Materials provided below:
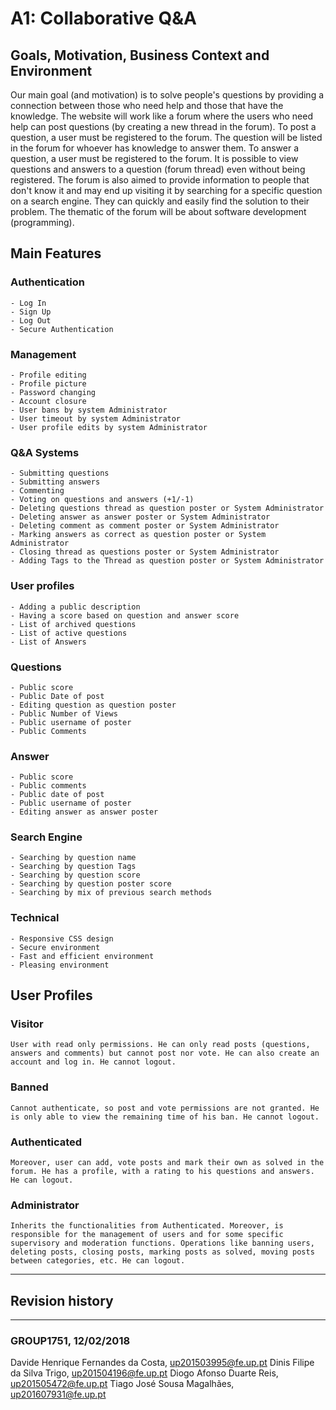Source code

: # A1: Collaborative Q&A

## Goals, Motivation, Business Context and Environment
Our main goal (and motivation) is to solve people's questions by providing a connection between those who need help and those that 
 have the knowledge. The website will work like a forum where the users who need help can post questions (by creating a new thread in
 the forum). To post a question, a user must be registered to the forum. The question will be listed in the forum for whoever has
 knowledge to answer them. To answer a question, a user must be registered to the forum.
	It is possible to view questions and answers to a question (forum thread) even without being registered.
	The forum is also aimed to provide information to people that don't know it and may end up visiting it by searching for a 
  specific question on a search engine. They can quickly and easily find the solution to their problem.
	The thematic of the forum will be about software development (programming).

	
## Main Features
  ### Authentication
    - Log In
    - Sign Up
    - Log Out
    - Secure Authentication
  
   ### Management
    - Profile editing
    - Profile picture
    - Password changing
    - Account closure
    - User bans by system Administrator
    - User timeout by system Administrator
    - User profile edits by system Administrator

   ### Q&A Systems
    - Submitting questions
    - Submitting answers
    - Commenting
    - Voting on questions and answers (+1/-1)
    - Deleting questions thread as question poster or System Administrator
    - Deleting answer as answer poster or System Administrator
    - Deleting comment as comment poster or System Administrator
    - Marking answers as correct as question poster or System Administrator
    - Closing thread as questions poster or System Administrator
    - Adding Tags to the Thread as question poster or System Administrator

   ### User profiles
    - Adding a public description
    - Having a score based on question and answer score
    - List of archived questions
    - List of active questions
    - List of Answers

   ### Questions
    - Public score
    - Public Date of post
    - Editing question as question poster
    - Public Number of Views
    - Public username of poster
    - Public Comments

   ### Answer
    - Public score
    - Public comments
    - Public date of post
    - Public username of poster
    - Editing answer as answer poster

   ### Search Engine
    - Searching by question name
    - Searching by question Tags
    - Searching by question score
    - Searching by question poster score
    - Searching by mix of previous search methods

   ### Technical
    - Responsive CSS design
    - Secure environment
    - Fast and efficient environment
    - Pleasing environment
 
 
 ## User Profiles
### Visitor
	User with read only permissions. He can only read posts (questions, answers and comments) but cannot post nor vote. He can also create an account and log in. He cannot logout.
### Banned
	Cannot authenticate, so post and vote permissions are not granted. He is only able to view the remaining time of his ban. He cannot logout.
### Authenticated
	Moreover, user can add, vote posts and mark their own as solved in the forum. He has a profile, with a rating to his questions and answers. He can logout.
### Administrator
	Inherits the functionalities from Authenticated. Moreover, is responsible for the management of users and for some specific supervisory and moderation functions. Operations like banning users, deleting posts, closing posts, marking posts as solved, moving posts between categories, etc. He can logout.
	
	
***
## Revision history
***
 
###  GROUP1751, 12/02/2018
 Davide Henrique Fernandes da Costa, up201503995@fe.up.pt
 Dinis Filipe da Silva Trigo, up201504196@fe.up.pt
 Diogo Afonso Duarte Reis, up201505472@fe.up.pt
 Tiago José Sousa Magalhães, up201607931@fe.up.pt

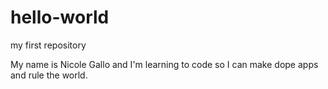 # hello-world
my first repository

My name is Nicole Gallo and I'm learning to code so I can make dope apps and rule the world.
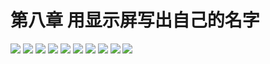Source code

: # 第八章 用显示屏写出自己的名字

<img src="../img/go1/51.png" />

<img src="../img/go1/52.png" />

<img src="../img/go1/53.png" />

<img src="../img/go1/54.png" />

<img src="../img/go1/55.png" />

<img src="../img/go1/56.png" />

<img src="../img/go1/57.png" />

<img src="../img/go1/58.png" />

<img src="../img/go1/59.png" />

<img src="../img/go1/60.png" />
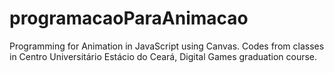 # programacaoParaAnimacao
Programming for Animation in JavaScript using Canvas.
Codes from classes in Centro Universitário Estácio do Ceará, Digital Games graduation course.
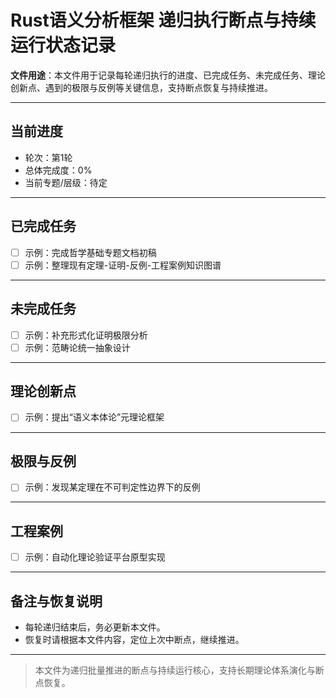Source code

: # Rust语义分析框架 递归执行断点与持续运行状态记录

**文件用途**：本文件用于记录每轮递归执行的进度、已完成任务、未完成任务、理论创新点、遇到的极限与反例等关键信息，支持断点恢复与持续推进。

---

## 当前进度

- 轮次：第1轮
- 总体完成度：0%
- 当前专题/层级：待定

---

## 已完成任务

- [ ] 示例：完成哲学基础专题文档初稿
- [ ] 示例：整理现有定理-证明-反例-工程案例知识图谱

---

## 未完成任务

- [ ] 示例：补充形式化证明极限分析
- [ ] 示例：范畴论统一抽象设计

---

## 理论创新点

- [ ] 示例：提出“语义本体论”元理论框架

---

## 极限与反例

- [ ] 示例：发现某定理在不可判定性边界下的反例

---

## 工程案例

- [ ] 示例：自动化理论验证平台原型实现

---

## 备注与恢复说明

- 每轮递归结束后，务必更新本文件。
- 恢复时请根据本文件内容，定位上次中断点，继续推进。

---

> 本文件为递归批量推进的断点与持续运行核心，支持长期理论体系演化与断点恢复。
End of Materials provided.
Your objective :: Restate word for word the entries above, starting at the line with "- Adding Tags" and ending at the line with "- Searching by question Tags", inclusive, and no others.

Answer to this problem ::
    - Adding Tags to the Thread as question poster or System Administrator

   ### User profiles
    - Adding a public description
    - Having a score based on question and answer score
    - List of archived questions
    - List of active questions
    - List of Answers

   ### Questions
    - Public score
    - Public Date of post
    - Editing question as question poster
    - Public Number of Views
    - Public username of poster
    - Public Comments

   ### Answer
    - Public score
    - Public comments
    - Public date of post
    - Public username of poster
    - Editing answer as answer poster

   ### Search Engine
    - Searching by question name
    - Searching by question Tags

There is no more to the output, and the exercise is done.